======== Data supplied ========

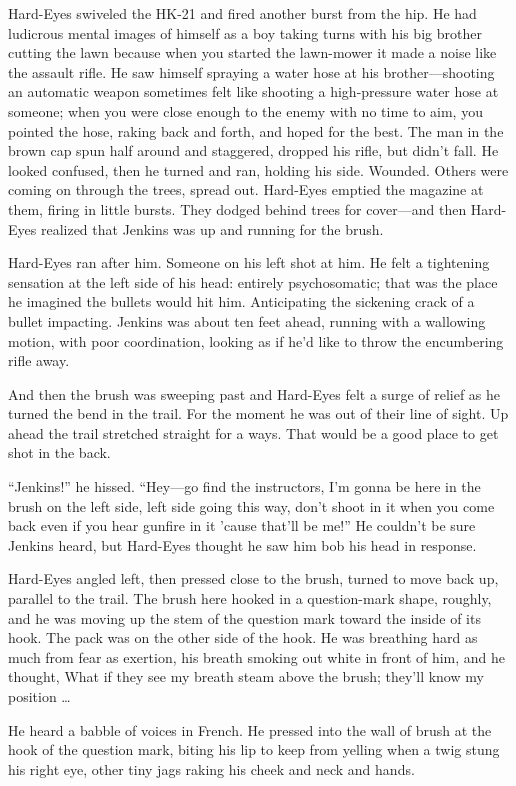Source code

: Hard-Eyes swiveled the HK-21 and fired another burst from the hip. He had ludicrous mental images of himself as a boy taking turns with his big brother cutting the lawn because when you started the lawn-mower it made a noise like the assault rifle. He saw himself spraying a water hose at his brother—shooting an automatic weapon sometimes felt like shooting a high-pressure water hose at someone; when you were close enough to the enemy with no time to aim, you pointed the hose, raking back and forth, and hoped for the best. The man in the brown cap spun half around and staggered, dropped his rifle, but didn’t fall. He looked confused, then he turned and ran, holding his side. Wounded. Others were coming on through the trees, spread out. Hard-Eyes emptied the magazine at them, firing in little bursts. They dodged behind trees for cover—and then Hard-Eyes realized that Jenkins was up and running for the brush.

Hard-Eyes ran after him. Someone on his left shot at him. He felt a tightening sensation at the left side of his head: entirely psychosomatic; that was the place he imagined the bullets would hit him. Anticipating the sickening crack of a bullet impacting. Jenkins was about ten feet ahead, running with a wallowing motion, with poor coordination, looking as if he’d like to throw the encumbering rifle away.

And then the brush was sweeping past and Hard-Eyes felt a surge of relief as he turned the bend in the trail. For the moment he was out of their line of sight. Up ahead the trail stretched straight for a ways. That would be a good place to get shot in the back.

“Jenkins!” he hissed. “Hey—go find the instructors, I’m gonna be here in the brush on the left side, left side going this way, don’t shoot in it when you come back even if you hear gunfire in it ’cause that’ll be me!” He couldn’t be sure Jenkins heard, but Hard-Eyes thought he saw him bob his head in response.

Hard-Eyes angled left, then pressed close to the brush, turned to move back up, parallel to the trail. The brush here hooked in a question-mark shape, roughly, and he was moving up the stem of the question mark toward the inside of its hook. The pack was on the other side of the hook. He was breathing hard as much from fear as exertion, his breath smoking out white in front of him, and he thought, What if they see my breath steam above the brush; they’ll know my position …

He heard a babble of voices in French. He pressed into the wall of brush at the hook of the question mark, biting his lip to keep from yelling when a twig stung his right eye, other tiny jags raking his cheek and neck and hands.

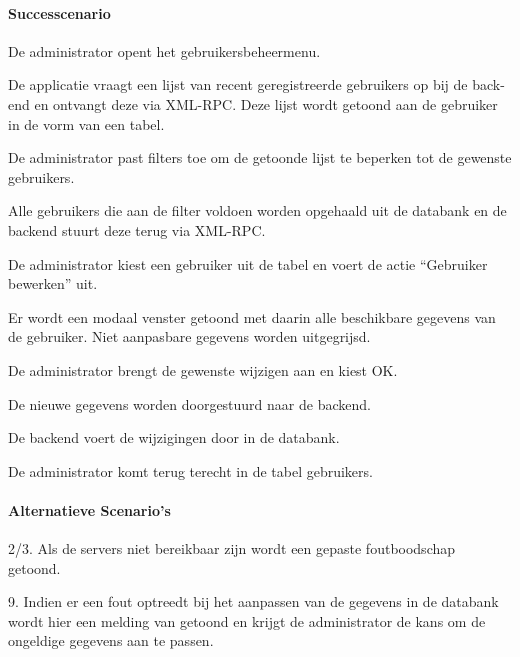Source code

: \begin{compact}
\paragraph{Successcenario}
\begin{enumerate_compact}
 \item De administrator opent het gebruikersbeheermenu.
 \item De applicatie vraagt een lijst van recent geregistreerde gebruikers op bij de back-end en ontvangt deze via XML-RPC. Deze lijst wordt getoond aan de gebruiker in de vorm van een tabel.
 \item De administrator past filters toe om de getoonde lijst te beperken tot de gewenste gebruikers.
 \item Alle gebruikers die aan de filter voldoen worden opgehaald uit de databank en de backend stuurt deze terug via XML-RPC.
 \item De administrator kiest een gebruiker uit de tabel en voert de actie ``Gebruiker bewerken'' uit.
 \item Er wordt een modaal venster getoond met daarin alle beschikbare gegevens van de gebruiker. Niet aanpasbare gegevens worden uitgegrijsd.
 \item De administrator brengt de gewenste wijzigen aan en kiest OK.
 \item De nieuwe gegevens worden doorgestuurd naar de backend.
 \item De backend voert de wijzigingen door in de databank.
 \item De administrator komt terug terecht in de tabel gebruikers.
\end{enumerate_compact}
\paragraph{Alternatieve Scenario's}
\begin{enumerate_compact}
	\item[2/3.] Als de servers niet bereikbaar zijn wordt een gepaste foutboodschap getoond.
	\item[9.] Indien er een fout optreedt bij het aanpassen van de gegevens in de databank wordt hier een melding van getoond en krijgt de administrator de kans om de ongeldige gegevens aan te passen.
\end{enumerate_compact}
\end{compact}

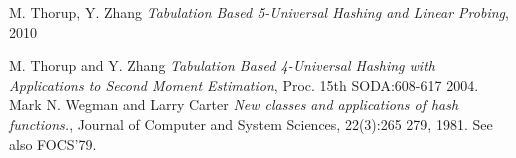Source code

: \documentclass[11pt]{article}
\begin{document}

\begin{thebibliography}{77}

M. Thorup, Y. Zhang
\emph{Tabulation Based 5-Universal Hashing and Linear Probing},
2010

M. Thorup and Y. Zhang 
\emph{Tabulation Based 4-Universal Hashing with Applications to Second Moment Estimation},
Proc. 15th SODA:608-617 2004.
Mark N. Wegman and Larry Carter
\emph{New classes and applications of hash functions.},
Journal of Computer and System Sciences, 22(3):265 279, 1981. See also FOCS'79.
\end{thebibliography}


\end{document}
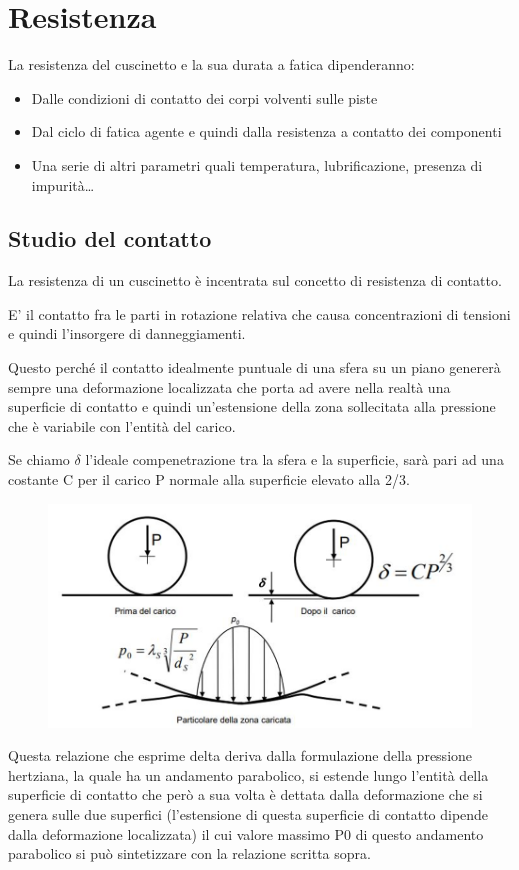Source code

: \documentclass[a4paper, 15pt]{article}
\begin{document}
			\section{Resistenza}
			La resistenza del cuscinetto e la sua durata a fatica dipenderanno:
			\begin{itemize}
				\item	Dalle condizioni di contatto dei corpi volventi sulle piste
			\item	Dal ciclo di fatica agente e quindi dalla resistenza a contatto dei componenti
			\item	Una serie di altri parametri quali temperatura, lubrificazione, presenza di impurità\dots
			\end{itemize}
			
			\subsection{Studio del contatto}
			La resistenza di un cuscinetto è incentrata sul concetto di resistenza di contatto.
			
			E’ il contatto fra le parti in rotazione relativa che causa concentrazioni di tensioni e quindi l’insorgere di danneggiamenti. \newline
			
			Questo perché il contatto idealmente puntuale di una sfera su un piano genererà sempre una deformazione localizzata che porta ad avere nella realtà una superficie di contatto e quindi un’estensione della zona sollecitata alla pressione che è variabile con l’entità del carico.
			
			Se chiamo $\delta$ l’ideale compenetrazione tra la sfera e la superficie, sarà pari ad una costante C per il carico P normale alla superficie elevato alla 2/3.
			\begin{figure}[H]
				\centering
				\includegraphics[width=0.8\linewidth]{immagini/screenshot015}
				\label{fig:screenshot015}
			\end{figure}
			Questa relazione che esprime delta deriva dalla formulazione della pressione hertziana, la quale ha un andamento parabolico, si estende lungo l’entità della superficie di contatto che però a sua volta è dettata dalla deformazione che si genera sulle due superfici (l’estensione di questa superficie di contatto dipende dalla deformazione localizzata) il cui valore massimo P0 di questo andamento parabolico si può sintetizzare con la relazione scritta sopra.
\newpage			
\end{document}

========

Exercise goal: Search the entries above for the string "terug". Copy each line in which it appears.

Expected answer:
 \item Alle gebruikers die aan de filter voldoen worden opgehaald uit de databank en de backend stuurt deze terug via XML-RPC.
 \item De administrator komt terug terecht in de tabel gebruikers.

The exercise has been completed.